Ziegen und Menschen auf einem Platz mit Sektensymbol

Willkommen in Helsingland: Surreales Heldentum in „Midsommar“ Foto: Weltkino

„Midsommar“: ein überbelichteter Horrorfilm über eine schwedische Sekte, ein Film über Atemnot und tiefe Luftzüge. Dani, die junge Frau im Zentrum der Geschichte, ringt immer wieder nach Sauerstoff, weil sie mit Panikattacken zu kämpfen hat. Dann sucht sie das Weite, stürmt ins Freie oder in kleine Räume, um für sich zu sein. Panisch verändert sich ihr Blick und der Sinn für Zeit und Raum. Nur in den extremsten Momenten – es gibt hier einige – wirkt sie fast unheimlich ruhig.

US-Nachwuchsregisseur Ari Aster („Hereditary“) hat nun seinen zweiten Langfilm fertiggestellt und zeigt damit erneut ein großes Talent für das Austesten filmischer Möglichkeiten: Alles scheint hier in zweieinhalb Stunden möglich und beinahe alles realistisch. Es ist ein Film über Europa, der in Schweden wegen seiner kulturellen Aneignung attackiert wurde.

Dabei hat Aster ein Spiel mit kulturellen Vormachtsfantasien in seine Erzählung deutlich eingeschrieben: Dani reist mit ihrem Freund Christian und dessen Clique in die Region Hälsingland, aus der einer seiner Kumpel stammt. Pelle lädt alle ein, gemeinsam mit seiner ehemaligen „Hårga“-Kommune Sommersonnenwende zu feiern. Als die Gruppe eintrifft, setzt allgemeines Staunen über alte Bräuche, sonderbare Wandbilder, Kleidungsstile und das Gruppengefühl der Kommune ein.

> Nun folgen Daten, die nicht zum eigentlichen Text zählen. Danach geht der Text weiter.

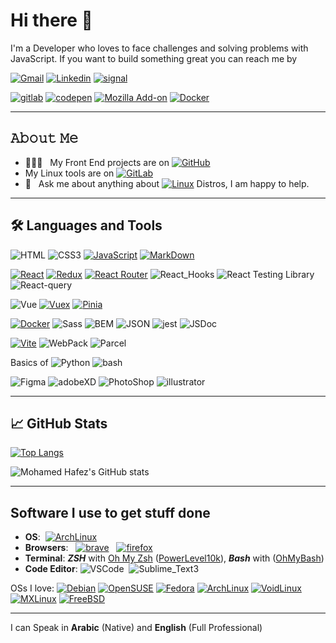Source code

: # Hi there 👋

I'm a Developer who loves to face challenges and solving problems with JavaScript.
If you want to build something great you can reach me by

[![Gmail](https://img.shields.io/badge/-mohamedhafezmansour@gmail.com-c14438?style=social&logo=Gmail)](mailto:mohamedhafezmansour@gmail.com)
[![Linkedin](https://img.shields.io/badge/-Mohamed_Hafez-blue?style=social&logo=Linkedin)](https://www.linkedin.com/in/M-Hafez22/)
[![signal](https://img.shields.io/badge/-+201151018296-3B76F1?style=social&logo=signal)](https://signal.me/#p/+201151018296)

[![gitlab](https://img.shields.io/badge/-Mohamed_Hafez-800080?style=for-the-badge&logo=gitlab)](https://gitlab.com/M-Hafez22)
[![codepen](https://img.shields.io/badge/-Mohamed_Hafez-111?style=for-the-badge&logoColor=white&logo=codepen)](https://codepen.io/M-Hafez)
[![Mozilla Add-on](https://img.shields.io/badge/-Mozilla_Add--on-20123A?style=for-the-badge&logoColor=8ff7f7&logo=firefox)](https://addons.mozilla.org/en-US/firefox/user/15251328/)
[![Docker](https://img.shields.io/badge/-Docker_Profile-2497EC?style=for-the-badge&logoColor=fff&logo=docker)](https://hub.docker.com/u/mohamedhafez)

---

## 𝙰𝚋𝚘𝚞𝚝 𝙼𝚎

- 👨🏻‍💻 &nbsp; My Front End projects are on  [![GitHub](https://img.shields.io/badge/-GitHub-000?logo=GitHub)](https://github.com/M-Hafez22?tab=repositories)
- My Linux tools are on  [![GitLab](https://img.shields.io/badge/-GitLab-330F63?&logo=GitLab)](https://gitlab.com/M-Hafez22)
- 💬 &nbsp; Ask me about anything about [![Linux](https://img.shields.io/badge/-Linux-111?&logo=Linux&logoColor=fff)](https://distrowatch.com/dwres.php?resource=popularity) Distros, I am happy to help.
<!-- - CSS on  [![CodePen](https://img.shields.io/badge/-CodePen-222?&logo=CodePen)](https://codepen.io/M-Hafez) -->

---

## 🛠️ Languages and Tools

![HTML](https://img.shields.io/static/v1?labelColor=222&color=F36429&label=%20&message=HTML&logo=HTML5)
![CSS3](https://img.shields.io/static/v1?labelColor=222&color=2B64F0&logoColor=2B64F0&label=%20&message=CSS3&logo=CSS3)
[![JavaScript](https://img.shields.io/static/v1?labelColor=222&color=F7E01D&label=%20&message=JavaScript&logo=JavaScript)](https://github.com/M-Hafez22/Analog_clock)
[![MarkDown](https://img.shields.io/static/v1?labelColor=222&color=445A64&label=%20&message=MarkDown&logo=MarkDown)](https://github.com/M-Hafez22/Javascript-the-Good-Parts-notes)

[![React](https://img.shields.io/static/v1?message=React&logo=react&labelColor=222&color=1182c3&label=%20)](https://github.com/M-Hafez22/islamic-prayer-times)
[![Redux](https://img.shields.io/static/v1?message=Redux&labelColor=222&color=1182c3&label=%20&logo=Redux)](https://github.com/M-Hafez22/To-Do-App)
[![React Router](https://img.shields.io/static/v1?labelColor=222&color=1182c3&label=%20&message=React-Router&logo=ReactRouter)](https://github.com/M-Hafez22/cs50x-concept)
![React_Hooks](https://img.shields.io/static/v1?labelColor=222&color=1182c3&label=%20&message=React-Hooks&logo=React)
![React Testing Library](https://img.shields.io/static/v1?labelColor=222&color=1182c3&label=%20&message=Testing-Library&logo=Testing-Library)
![React-query](https://img.shields.io/static/v1?labelColor=222&color=1182c3&label=%20&message=React-query&logo=React-query)

![Vue](https://img.shields.io/static/v1?labelColor=222&color=41B782&label=%20&message=vue&logo=vue.js)
[![Vuex](https://img.shields.io/static/v1?labelColor=222&color=41B782&label=%20&message=Vuex&logo=Vue.js)](https://github.com/M-Hafez22/islamic-prayer-times-vue)
[![Pinia](https://img.shields.io/static/v1?labelColor=222&color=41B782&label=%20&message=pinia&logo=vue.js)](https://github.com/M-Hafez22/dynamic-form-vue)

[![Docker](https://img.shields.io/static/v1?labelColor=222&color=2599EE&label=%20&message=Docker&logo=Docker)](https://hub.docker.com/u/mohamedhafez)
![Sass](https://img.shields.io/static/v1?labelColor=222&color=CD6799&label=%20&message=Sass&logo=Sass)
![BEM](https://img.shields.io/static/v1?labelColor=222&color=555454&label=%20&message=BEM&logo=bem)
![JSON](https://img.shields.io/static/v1?labelColor=222&color=555454&label=%20&message=JSON&logo=JSON)
![jest](https://img.shields.io/static/v1?labelColor=222&color=9C415D&logoColor=9C415D&label=%20&message=jest&logo=jest)
![JSDoc](https://img.shields.io/static/v1?labelColor=222&color=41B782&label=%20&message=JSDoc&logo=JSDoc)

[![Vite](https://img.shields.io/static/v1?labelColor=222&color=9F5BFE&label=%20&message=vite&logo=vite)](https://github.com/M-Hafez22/dynamic-form-vue)
![WebPack](https://img.shields.io/static/v1?labelColor=222&color=93D7F8&label=%20&message=WebPack&logo=WebPack)
![Parcel](https://img.shields.io/static/v1?labelColor=222&color=F1B97A&label=%20&message=parcel&logo=parcel)


Basics of
![Python](https://img.shields.io/static/v1?labelColor=222&color=3372A1&label=%20&message=Python&logo=Python)
![bash](https://img.shields.io/static/v1?labelColor=222&color=4EAA25&label=%20&message=Bash&logo=gnu-bash)

![Figma](https://img.shields.io/static/v1?labelColor=222&color=A259FE&label=%20&message=Figma&logo=Figma)
![adobeXD](https://img.shields.io/static/v1?labelColor=222&color=FF60F6&label=%20&message=adobeXD&logo=adobeXD)
![PhotoShop](https://img.shields.io/static/v1?labelColor=222&color=30A8FF&label=%20&message=PhotoShop&logo=AdobePhotoShop)
![illustrator](https://img.shields.io/static/v1?labelColor=222&color=FF7918&label=%20&message=illustrator&logo=Adobeillustrator)

---

## &#x1f4c8; GitHub Stats

[![Top Langs](https://github-readme-stats.vercel.app/api/top-langs/?username=m-hafez22&theme=tokyonight&title_color=0797fa&text_color=0094bd&icon_color=00ffff&bg_color=061621&layout=default&hide=html&langs_count=10)](https://github.com/m-hafez22/github-readme-stats)

![Mohamed Hafez's GitHub stats](https://github-readme-stats.vercel.app/api?username=m-hafez22&hide=issues,contribs&count_private=true&show_icons=true&theme=tokyonight&title_color=0797fa&text_color=c9cacc&icon_color=0094bd&bg_color=061621)

---

## Software I use to get stuff done

- **OS**: &nbsp;[![ArchLinux](https://img.shields.io/badge/-Arch_Linux-333?&logo=ArchLinux)](https://archlinux.org/)
- **Browsers**:  &nbsp; [![brave](https://img.shields.io/badge/-Brave-333?&logo=brave)](https://brave.com/) &nbsp; [![firefox](https://img.shields.io/badge/-firefox-333?&logo=firefox)](https://www.mozilla.org/en-US/firefox/new/)
- **Terminal**: ***ZSH*** with [Oh My Zsh](https://ohmyz.sh/) ([PowerLevel10k](https://github.com/romkatv/powerlevel10k)), ***Bash*** with ([OhMyBash](https://github.com/ohmybash/oh-my-bash))
- **Code Editor**: ![VSCode](https://img.shields.io/badge/-VSCode-333?&logo=VisualStudioCode)&nbsp; ![Sublime_Text3](https://img.shields.io/badge/-Sublime_Text3-333?&logo=Sublime-Text)

OSs I love:
[![Debian](https://img.shields.io/badge/-Debian-333?&logo=Debian&logoColor=red)](https://www.debian.org/)
[![OpenSUSE](https://img.shields.io/badge/-OpenSUSE-333?&logo=OpenSUSE)](https://www.opensuse.org/)
[![Fedora](https://img.shields.io/badge/-Fedora-333?&logo=Fedora)](https://getfedora.org/)
[![ArchLinux](https://img.shields.io/badge/-ArchLinux-333?&logo=ArchLinux)](https://archlinux.org/)
[![VoidLinux](https://img.shields.io/badge/-Void_Linux-333?&logo=Void-linux)](https://voidlinux.org/)
[![MXLinux](https://img.shields.io/badge/-MXLinux-333?&logo=MXLinux)](https://mxlinux.org/)
[![FreeBSD](https://img.shields.io/badge/-FreeBSD-333?&logo=FreeBSD)](https://www.freebsd.org/)

---

I can Speak in **Arabic** (Native) and **English** (Full Professional)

Die jungen Leute zeigen, wo sie herkommen: Mark will gleich sämtliche Dörflerinnen daten und pinkelt auf den Ahnenbaum. „Bestimmt wird es albern wirken, aber es ist wie Theater“, meint Pelle kurz vor der Abreise. Das scheint auch auf die angereiste Gruppe insgesamt zuzutreffen, deren überdeutliche Andersartigkeit permanent Fragen aufwirft.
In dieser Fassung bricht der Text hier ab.